● DIRECTIONS
If a line in the data holds "Grenzwerte", copy that line out in full.

● DATA EXCERPTS

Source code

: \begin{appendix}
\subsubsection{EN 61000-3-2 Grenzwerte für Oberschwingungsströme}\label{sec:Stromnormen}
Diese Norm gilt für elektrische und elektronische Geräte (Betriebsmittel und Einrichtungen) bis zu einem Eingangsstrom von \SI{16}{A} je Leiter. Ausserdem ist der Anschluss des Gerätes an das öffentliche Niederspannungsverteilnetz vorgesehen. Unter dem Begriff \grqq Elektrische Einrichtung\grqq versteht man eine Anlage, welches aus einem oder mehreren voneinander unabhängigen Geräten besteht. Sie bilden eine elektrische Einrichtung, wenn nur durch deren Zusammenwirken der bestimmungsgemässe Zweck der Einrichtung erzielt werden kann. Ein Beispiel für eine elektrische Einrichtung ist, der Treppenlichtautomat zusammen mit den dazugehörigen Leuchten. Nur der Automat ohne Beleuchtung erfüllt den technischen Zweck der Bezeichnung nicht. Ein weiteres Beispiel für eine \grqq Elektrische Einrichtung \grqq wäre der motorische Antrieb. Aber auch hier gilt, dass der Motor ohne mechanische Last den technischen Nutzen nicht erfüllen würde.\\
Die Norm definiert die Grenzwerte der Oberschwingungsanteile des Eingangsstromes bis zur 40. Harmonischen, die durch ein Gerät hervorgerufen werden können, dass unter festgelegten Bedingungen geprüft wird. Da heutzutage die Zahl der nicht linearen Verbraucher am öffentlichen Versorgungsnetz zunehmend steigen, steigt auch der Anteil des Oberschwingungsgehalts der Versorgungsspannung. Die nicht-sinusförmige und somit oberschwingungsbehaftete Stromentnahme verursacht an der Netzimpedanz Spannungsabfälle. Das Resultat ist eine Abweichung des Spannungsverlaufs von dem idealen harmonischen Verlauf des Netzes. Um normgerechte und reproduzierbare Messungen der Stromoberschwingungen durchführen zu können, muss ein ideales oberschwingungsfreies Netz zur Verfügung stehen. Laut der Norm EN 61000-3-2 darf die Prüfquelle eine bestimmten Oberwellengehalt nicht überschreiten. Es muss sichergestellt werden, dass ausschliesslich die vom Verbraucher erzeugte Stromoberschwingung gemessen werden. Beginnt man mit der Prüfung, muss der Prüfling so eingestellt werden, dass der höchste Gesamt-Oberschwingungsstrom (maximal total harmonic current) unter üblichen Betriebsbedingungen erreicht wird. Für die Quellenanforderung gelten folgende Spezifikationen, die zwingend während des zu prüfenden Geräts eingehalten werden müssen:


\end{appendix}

● OUTPUT FOR THIS TASK
\subsubsection{EN 61000-3-2 Grenzwerte für Oberschwingungsströme}\label{sec:Stromnormen}
Die Norm definiert die Grenzwerte der Oberschwingungsanteile des Eingangsstromes bis zur 40. Harmonischen, die durch ein Gerät hervorgerufen werden können, dass unter festgelegten Bedingungen geprüft wird. Da heutzutage die Zahl der nicht linearen Verbraucher am öffentlichen Versorgungsnetz zunehmend steigen, steigt auch der Anteil des Oberschwingungsgehalts der Versorgungsspannung. Die nicht-sinusförmige und somit oberschwingungsbehaftete Stromentnahme verursacht an der Netzimpedanz Spannungsabfälle. Das Resultat ist eine Abweichung des Spannungsverlaufs von dem idealen harmonischen Verlauf des Netzes. Um normgerechte und reproduzierbare Messungen der Stromoberschwingungen durchführen zu können, muss ein ideales oberschwingungsfreies Netz zur Verfügung stehen. Laut der Norm EN 61000-3-2 darf die Prüfquelle eine bestimmten Oberwellengehalt nicht überschreiten. Es muss sichergestellt werden, dass ausschliesslich die vom Verbraucher erzeugte Stromoberschwingung gemessen werden. Beginnt man mit der Prüfung, muss der Prüfling so eingestellt werden, dass der höchste Gesamt-Oberschwingungsstrom (maximal total harmonic current) unter üblichen Betriebsbedingungen erreicht wird. Für die Quellenanforderung gelten folgende Spezifikationen, die zwingend während des zu prüfenden Geräts eingehalten werden müssen:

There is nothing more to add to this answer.